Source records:
+ + +

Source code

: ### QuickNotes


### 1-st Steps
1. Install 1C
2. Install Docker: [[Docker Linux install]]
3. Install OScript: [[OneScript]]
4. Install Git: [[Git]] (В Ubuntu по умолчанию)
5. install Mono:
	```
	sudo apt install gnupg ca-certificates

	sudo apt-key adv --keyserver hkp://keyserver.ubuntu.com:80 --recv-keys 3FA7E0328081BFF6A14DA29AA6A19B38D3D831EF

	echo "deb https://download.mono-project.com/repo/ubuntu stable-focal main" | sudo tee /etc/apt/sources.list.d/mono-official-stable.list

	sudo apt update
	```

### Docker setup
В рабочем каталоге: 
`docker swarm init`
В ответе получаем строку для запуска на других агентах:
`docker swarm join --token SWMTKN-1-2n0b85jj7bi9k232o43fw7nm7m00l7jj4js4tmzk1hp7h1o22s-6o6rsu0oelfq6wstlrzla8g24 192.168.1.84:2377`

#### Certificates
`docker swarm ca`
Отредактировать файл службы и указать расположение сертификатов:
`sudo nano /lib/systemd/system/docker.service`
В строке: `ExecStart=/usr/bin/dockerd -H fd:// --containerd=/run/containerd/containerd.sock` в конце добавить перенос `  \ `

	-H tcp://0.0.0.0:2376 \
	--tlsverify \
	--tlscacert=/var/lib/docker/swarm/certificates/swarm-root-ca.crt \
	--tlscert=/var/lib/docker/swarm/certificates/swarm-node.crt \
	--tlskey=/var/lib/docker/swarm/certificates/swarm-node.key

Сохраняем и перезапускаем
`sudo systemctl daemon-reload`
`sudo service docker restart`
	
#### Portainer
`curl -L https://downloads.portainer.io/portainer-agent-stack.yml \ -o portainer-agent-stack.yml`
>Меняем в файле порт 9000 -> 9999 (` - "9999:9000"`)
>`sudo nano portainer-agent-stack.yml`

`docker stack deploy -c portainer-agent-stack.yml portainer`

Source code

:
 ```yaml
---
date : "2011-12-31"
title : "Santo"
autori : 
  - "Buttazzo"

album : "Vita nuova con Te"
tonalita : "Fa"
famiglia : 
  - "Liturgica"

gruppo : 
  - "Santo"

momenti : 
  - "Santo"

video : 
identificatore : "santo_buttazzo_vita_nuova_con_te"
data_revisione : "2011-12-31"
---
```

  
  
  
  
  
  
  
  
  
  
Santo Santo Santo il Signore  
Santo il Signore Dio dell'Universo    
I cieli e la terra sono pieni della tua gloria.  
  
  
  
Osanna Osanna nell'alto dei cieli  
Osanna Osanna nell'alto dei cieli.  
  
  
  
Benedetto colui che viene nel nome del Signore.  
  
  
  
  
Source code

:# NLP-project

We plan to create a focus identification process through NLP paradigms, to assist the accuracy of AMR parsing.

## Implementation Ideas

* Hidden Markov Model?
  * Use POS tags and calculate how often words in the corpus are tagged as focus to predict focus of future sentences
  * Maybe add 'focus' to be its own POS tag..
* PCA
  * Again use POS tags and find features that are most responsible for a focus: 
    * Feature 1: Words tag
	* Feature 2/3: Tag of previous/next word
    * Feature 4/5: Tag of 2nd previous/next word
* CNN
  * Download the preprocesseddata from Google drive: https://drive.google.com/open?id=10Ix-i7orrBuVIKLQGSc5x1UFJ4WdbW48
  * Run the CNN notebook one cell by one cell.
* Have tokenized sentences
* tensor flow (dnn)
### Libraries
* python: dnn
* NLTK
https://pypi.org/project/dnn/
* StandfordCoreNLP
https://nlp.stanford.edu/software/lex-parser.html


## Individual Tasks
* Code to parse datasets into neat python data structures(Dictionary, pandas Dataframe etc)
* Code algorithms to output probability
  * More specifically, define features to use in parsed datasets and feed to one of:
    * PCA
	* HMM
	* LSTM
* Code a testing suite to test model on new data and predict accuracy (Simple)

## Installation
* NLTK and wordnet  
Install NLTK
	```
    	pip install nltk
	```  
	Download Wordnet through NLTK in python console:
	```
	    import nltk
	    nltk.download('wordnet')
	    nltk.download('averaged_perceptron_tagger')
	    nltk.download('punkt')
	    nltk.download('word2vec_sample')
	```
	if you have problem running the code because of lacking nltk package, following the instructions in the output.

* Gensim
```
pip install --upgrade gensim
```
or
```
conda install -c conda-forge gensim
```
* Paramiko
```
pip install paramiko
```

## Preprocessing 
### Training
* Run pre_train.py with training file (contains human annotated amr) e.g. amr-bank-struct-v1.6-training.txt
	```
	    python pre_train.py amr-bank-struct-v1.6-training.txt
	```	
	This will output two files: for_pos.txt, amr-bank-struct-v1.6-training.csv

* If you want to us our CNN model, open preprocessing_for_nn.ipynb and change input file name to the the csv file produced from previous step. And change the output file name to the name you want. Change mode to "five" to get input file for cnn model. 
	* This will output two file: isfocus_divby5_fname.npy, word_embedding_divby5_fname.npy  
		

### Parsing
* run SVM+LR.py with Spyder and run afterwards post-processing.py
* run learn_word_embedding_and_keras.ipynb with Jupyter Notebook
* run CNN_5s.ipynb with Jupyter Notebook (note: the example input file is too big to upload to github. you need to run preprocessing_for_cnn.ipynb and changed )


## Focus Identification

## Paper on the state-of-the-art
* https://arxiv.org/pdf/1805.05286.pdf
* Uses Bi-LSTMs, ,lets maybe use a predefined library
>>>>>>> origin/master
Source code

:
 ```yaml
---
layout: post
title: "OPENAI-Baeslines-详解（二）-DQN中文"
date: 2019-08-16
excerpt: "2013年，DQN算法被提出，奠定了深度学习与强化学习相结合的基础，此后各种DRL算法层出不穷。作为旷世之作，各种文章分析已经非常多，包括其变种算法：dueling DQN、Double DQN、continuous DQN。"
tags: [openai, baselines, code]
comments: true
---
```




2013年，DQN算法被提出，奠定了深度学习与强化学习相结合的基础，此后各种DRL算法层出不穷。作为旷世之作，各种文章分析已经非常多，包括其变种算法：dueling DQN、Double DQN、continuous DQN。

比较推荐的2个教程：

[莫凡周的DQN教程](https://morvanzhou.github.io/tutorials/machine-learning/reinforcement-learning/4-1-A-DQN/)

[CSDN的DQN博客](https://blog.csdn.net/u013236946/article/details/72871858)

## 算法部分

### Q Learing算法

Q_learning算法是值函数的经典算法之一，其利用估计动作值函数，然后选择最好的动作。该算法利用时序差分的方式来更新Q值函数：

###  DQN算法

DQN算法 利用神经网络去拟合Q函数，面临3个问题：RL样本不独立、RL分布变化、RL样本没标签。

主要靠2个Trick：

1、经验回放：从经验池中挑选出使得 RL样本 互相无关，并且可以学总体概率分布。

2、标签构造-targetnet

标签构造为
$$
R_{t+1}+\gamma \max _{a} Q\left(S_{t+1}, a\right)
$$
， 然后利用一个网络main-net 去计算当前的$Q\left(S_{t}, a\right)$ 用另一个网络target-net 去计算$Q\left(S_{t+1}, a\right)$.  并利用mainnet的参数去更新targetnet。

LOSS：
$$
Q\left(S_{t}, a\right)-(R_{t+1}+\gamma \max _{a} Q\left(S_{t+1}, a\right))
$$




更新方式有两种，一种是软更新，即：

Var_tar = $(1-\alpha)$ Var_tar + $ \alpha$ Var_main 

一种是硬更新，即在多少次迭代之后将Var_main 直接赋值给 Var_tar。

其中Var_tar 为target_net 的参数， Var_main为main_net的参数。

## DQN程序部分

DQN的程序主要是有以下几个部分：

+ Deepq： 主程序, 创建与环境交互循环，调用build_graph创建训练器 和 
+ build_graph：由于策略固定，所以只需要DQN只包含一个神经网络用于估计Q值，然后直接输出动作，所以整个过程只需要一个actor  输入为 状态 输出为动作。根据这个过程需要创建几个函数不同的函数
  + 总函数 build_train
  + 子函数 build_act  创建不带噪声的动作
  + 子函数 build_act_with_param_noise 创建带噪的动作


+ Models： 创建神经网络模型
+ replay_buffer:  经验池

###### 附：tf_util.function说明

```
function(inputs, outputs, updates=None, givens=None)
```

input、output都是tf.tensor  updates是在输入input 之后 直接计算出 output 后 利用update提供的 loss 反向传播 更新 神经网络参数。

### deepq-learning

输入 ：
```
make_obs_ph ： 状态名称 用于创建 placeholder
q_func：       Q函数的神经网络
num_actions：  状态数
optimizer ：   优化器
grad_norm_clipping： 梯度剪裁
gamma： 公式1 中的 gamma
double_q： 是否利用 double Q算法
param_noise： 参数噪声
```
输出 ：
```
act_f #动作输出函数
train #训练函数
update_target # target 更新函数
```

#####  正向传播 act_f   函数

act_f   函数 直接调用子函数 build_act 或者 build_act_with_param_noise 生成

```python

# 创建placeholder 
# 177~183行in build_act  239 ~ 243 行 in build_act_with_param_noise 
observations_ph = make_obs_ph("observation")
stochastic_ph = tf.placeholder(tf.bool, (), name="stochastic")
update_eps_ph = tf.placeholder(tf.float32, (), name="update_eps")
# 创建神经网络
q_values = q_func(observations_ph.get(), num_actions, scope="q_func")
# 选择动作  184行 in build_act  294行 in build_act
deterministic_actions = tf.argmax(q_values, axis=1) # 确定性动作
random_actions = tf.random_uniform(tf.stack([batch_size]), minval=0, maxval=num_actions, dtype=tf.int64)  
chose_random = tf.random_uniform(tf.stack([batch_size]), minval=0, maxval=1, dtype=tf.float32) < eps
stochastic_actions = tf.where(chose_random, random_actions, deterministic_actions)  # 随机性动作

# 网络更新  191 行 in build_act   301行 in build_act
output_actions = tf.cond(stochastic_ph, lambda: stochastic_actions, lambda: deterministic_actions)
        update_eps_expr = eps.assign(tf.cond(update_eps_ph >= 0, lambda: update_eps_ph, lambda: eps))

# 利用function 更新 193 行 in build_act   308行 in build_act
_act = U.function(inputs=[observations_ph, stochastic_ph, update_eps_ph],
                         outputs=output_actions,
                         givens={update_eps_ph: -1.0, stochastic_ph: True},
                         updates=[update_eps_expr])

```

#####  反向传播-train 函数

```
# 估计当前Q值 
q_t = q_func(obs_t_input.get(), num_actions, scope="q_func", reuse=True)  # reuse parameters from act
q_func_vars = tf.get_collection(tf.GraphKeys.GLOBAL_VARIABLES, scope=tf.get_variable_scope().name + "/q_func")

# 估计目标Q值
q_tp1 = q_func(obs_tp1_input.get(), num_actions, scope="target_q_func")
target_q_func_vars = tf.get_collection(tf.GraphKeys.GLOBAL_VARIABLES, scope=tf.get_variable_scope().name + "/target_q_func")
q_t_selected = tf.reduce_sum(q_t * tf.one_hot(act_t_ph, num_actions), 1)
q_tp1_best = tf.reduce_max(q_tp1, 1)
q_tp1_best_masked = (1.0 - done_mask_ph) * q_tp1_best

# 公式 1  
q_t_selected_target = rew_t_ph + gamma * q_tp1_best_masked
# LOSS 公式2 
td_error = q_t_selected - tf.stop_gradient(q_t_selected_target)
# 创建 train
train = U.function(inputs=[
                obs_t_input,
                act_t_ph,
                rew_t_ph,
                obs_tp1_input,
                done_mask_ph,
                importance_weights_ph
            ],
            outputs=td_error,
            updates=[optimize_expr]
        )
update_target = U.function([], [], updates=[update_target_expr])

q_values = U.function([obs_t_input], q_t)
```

+ + +

Problem requirements - Filter the data above by the word "Osanna" and copy every line that matches.

Your response -
Osanna Osanna nell'alto dei cieli  
Osanna Osanna nell'alto dei cieli.  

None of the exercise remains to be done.